Could you show all lines in the entries below that contain the string "will"?

**The records**

•••

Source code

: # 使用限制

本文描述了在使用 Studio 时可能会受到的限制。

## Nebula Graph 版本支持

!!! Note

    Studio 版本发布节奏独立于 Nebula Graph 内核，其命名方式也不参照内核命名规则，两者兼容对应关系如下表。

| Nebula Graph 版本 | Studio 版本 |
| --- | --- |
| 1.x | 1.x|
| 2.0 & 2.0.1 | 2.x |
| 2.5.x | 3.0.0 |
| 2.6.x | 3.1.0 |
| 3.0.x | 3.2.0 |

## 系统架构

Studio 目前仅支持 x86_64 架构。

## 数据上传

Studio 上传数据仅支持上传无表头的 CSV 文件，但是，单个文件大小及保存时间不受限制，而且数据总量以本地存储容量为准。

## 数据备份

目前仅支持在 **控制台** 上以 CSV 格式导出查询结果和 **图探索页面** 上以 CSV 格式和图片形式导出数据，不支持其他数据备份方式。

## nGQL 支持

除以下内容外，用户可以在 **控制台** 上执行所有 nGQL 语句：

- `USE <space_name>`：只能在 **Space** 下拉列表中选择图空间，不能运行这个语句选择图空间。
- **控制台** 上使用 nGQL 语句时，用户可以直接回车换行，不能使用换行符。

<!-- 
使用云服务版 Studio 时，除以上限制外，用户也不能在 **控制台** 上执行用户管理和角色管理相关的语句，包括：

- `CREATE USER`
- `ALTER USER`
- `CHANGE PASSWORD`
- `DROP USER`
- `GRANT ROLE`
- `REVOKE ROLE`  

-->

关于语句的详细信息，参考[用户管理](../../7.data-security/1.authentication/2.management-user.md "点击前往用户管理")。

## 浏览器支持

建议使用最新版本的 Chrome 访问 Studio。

•••

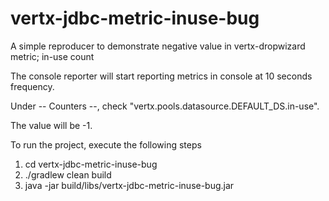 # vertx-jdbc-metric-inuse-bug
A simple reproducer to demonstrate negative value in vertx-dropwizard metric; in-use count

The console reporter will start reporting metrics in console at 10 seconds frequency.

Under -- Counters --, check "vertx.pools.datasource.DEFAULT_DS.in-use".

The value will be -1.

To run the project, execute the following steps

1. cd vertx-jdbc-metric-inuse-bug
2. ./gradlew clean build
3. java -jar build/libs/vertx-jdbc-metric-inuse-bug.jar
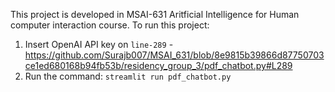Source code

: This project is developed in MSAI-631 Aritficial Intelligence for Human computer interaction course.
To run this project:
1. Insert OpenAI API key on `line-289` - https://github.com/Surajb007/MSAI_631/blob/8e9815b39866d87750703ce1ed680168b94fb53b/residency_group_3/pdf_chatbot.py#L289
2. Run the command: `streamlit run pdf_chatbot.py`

•••

**Task output**
The console reporter will start reporting metrics in console at 10 seconds frequency.
The value will be -1.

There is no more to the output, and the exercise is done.